April 14 Calvin Klein spoke at the Trustees Theater for the final event of SCADstyle. During his discussion with Fern Mallis, Mr. Klein spoke of his younger days in school, describing the New York public school he attended. “School was intense and great,” said Klein, “a learning opportunity.”
From his early days he already knew he had something to say, but he had to say it with style – and say it by himself. Klein went on to attend Fashion Institute of Technology, where he did exceptionally well.
Klein said he was very independent and rarely asked for advice – “especially from parents.” But when his best friend returned from the military and suggested partnering with Klein to start a food business, he turned to his parents.
They intervened. His mother stated that she never wanted him to go into the family business and—much to Klein’s surprise—even his father, who was not supportive of his artistic career, offered advice. Klein’s father said, “If you don’t see it through, you may be unhappy for the rest of your life.”

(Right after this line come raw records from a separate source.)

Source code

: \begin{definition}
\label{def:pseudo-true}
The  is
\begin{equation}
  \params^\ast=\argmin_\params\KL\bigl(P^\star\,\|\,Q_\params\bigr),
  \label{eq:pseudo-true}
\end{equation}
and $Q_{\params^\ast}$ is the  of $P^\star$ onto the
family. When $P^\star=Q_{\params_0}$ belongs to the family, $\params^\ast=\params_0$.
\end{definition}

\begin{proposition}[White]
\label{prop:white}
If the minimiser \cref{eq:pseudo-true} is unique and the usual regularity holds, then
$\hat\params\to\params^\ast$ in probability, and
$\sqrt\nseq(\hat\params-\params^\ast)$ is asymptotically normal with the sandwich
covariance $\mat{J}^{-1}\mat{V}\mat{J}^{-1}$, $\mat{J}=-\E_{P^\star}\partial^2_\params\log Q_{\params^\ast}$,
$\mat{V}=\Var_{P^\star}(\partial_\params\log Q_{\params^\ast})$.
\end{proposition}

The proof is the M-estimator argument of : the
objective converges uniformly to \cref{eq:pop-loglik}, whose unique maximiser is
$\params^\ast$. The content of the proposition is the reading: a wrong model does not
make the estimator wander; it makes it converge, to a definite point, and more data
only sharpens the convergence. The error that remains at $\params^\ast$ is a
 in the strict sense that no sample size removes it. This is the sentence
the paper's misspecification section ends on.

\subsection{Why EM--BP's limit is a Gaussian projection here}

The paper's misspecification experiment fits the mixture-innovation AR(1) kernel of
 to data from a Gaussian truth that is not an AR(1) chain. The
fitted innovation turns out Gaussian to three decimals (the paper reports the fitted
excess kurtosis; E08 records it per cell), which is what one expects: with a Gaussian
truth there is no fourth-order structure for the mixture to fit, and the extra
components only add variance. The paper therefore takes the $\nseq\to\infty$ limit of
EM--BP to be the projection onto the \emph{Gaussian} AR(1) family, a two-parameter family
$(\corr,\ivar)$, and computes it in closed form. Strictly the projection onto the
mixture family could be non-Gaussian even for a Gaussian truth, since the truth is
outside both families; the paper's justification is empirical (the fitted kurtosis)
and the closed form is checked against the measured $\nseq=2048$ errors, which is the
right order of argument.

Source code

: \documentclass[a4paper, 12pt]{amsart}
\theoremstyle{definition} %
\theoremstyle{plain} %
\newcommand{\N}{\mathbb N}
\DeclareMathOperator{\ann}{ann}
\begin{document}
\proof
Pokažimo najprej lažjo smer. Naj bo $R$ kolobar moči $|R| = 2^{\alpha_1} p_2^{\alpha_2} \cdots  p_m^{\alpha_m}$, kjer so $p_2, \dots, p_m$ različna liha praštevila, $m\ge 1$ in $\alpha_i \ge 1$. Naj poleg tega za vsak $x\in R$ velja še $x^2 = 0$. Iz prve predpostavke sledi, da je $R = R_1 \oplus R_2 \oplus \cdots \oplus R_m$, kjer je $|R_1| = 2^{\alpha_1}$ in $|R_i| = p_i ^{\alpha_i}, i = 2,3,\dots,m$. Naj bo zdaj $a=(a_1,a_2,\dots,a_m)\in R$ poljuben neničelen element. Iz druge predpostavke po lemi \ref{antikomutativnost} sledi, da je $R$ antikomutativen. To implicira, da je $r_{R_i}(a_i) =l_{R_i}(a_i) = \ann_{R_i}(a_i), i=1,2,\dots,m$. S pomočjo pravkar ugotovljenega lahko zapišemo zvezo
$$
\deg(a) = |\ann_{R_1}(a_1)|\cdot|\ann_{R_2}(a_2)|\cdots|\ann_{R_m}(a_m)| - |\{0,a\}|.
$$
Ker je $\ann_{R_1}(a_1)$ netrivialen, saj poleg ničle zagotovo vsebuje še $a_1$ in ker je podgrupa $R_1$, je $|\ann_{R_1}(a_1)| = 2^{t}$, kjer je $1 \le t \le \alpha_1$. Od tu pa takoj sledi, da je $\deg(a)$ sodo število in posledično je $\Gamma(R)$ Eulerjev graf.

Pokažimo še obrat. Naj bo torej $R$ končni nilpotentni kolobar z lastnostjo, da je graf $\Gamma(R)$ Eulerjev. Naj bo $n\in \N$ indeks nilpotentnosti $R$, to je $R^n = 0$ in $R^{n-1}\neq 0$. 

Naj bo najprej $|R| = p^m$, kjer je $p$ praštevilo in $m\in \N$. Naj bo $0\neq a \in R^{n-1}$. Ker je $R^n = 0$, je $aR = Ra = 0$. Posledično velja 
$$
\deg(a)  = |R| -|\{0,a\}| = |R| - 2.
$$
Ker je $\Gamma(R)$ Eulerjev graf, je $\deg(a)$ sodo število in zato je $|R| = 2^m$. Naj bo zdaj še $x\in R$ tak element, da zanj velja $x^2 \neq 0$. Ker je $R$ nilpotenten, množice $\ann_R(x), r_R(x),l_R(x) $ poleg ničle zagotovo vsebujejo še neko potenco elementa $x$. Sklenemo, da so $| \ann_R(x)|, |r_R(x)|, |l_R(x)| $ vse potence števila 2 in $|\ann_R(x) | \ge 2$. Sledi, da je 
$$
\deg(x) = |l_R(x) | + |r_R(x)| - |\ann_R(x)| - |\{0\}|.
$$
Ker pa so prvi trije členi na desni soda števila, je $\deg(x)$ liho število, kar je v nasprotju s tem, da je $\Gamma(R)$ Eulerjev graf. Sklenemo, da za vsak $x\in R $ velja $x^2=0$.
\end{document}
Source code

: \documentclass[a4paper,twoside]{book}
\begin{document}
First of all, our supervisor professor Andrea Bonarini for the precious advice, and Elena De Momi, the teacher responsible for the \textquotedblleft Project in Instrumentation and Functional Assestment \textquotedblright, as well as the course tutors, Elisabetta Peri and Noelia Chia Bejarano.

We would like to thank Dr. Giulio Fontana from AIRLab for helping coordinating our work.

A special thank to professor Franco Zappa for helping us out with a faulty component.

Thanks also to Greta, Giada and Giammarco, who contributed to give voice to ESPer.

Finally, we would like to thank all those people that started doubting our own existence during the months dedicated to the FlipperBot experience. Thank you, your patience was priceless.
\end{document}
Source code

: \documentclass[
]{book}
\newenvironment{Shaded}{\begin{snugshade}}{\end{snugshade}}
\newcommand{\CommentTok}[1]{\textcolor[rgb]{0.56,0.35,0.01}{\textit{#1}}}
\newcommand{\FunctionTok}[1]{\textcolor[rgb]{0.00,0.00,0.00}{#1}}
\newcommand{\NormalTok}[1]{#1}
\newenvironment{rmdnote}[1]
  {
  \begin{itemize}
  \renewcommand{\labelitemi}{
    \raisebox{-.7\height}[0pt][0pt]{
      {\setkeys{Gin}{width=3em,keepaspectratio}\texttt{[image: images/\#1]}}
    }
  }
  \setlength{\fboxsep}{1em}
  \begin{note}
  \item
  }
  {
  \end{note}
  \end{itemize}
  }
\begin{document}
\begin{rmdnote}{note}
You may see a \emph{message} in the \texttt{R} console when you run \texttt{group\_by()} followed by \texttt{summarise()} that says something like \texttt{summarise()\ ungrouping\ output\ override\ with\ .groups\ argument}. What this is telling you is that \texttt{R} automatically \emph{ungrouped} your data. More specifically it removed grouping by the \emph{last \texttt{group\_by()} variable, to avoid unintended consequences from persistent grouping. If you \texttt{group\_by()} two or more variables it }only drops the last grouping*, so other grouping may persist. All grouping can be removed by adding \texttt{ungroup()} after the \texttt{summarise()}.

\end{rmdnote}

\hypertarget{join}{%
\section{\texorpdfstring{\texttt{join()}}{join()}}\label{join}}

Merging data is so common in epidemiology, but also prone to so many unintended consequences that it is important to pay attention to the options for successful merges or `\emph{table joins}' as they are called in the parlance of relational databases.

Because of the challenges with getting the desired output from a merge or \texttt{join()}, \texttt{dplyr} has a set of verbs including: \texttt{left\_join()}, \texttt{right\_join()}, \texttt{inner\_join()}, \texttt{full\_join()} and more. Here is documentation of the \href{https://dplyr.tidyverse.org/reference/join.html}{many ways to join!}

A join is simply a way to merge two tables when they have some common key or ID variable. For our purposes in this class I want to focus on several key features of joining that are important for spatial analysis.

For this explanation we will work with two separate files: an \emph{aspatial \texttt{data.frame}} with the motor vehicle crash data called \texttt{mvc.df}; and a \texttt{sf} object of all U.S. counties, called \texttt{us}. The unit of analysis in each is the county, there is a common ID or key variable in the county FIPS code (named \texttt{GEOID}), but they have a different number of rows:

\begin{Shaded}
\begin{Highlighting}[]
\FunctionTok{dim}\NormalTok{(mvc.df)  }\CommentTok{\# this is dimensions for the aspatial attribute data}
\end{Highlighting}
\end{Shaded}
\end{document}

Klein then summed up his early career, calling it, “two horrible jobs making horrible clothes.” He quit the first job after six months and moved into the second, where he began working nights and weekends on his own line of clothes. He was fired one week before he planned to resign but this misfortune came with a stroke of luck.
Klein rolled a rack of his clothes thirty blocks from 5th Avenue to 7th Street – with a broken wheel and copious amounts of stress – to Bonwit Teller, a New York clothing store interested in purchasing his designs.
And so he began building his empire. Klein said the fashion industry, “is a business of relationships,” a statement that rings true when he drops the names of his friends in the industry – fashion giants like Donna Karen and Ralph Lauren.
“Be nice—it gets you a whole lot further,” Klein said. “People will do things for you because they like you,” he continued, “they want you to succeed.” His relationships came naturally, as did his vision.
“You have to have a real sense of connecting with people and recognizing talent,” said Klein. “I would never have run anything if I didn’t love it.” Mr. Klein’s name was on the front lines of fashion and he was on the front lines of his own name: “I was always involved, everything we ever did, there was a strategy behind it.” One day that strategy became sexuality and it soon this new, formerly taboo element, took over his campaigns.
Mr. Klein sold his company in 2002 and does not comment on it’s current. Except a few comments about the new ad campaigns, when he stated that the campaign with Kendall Jenner is, “not the kind of thing I would have done.”
Since then, Mr. Klein travels to schools and universities giving lectures about his design philosophy and success.
“You have to exude confidence,” said Mr. Klein as parting advice, “I would get nervous…but yet you have to exude confidence. And yet you have to believe in what your body is telling you.”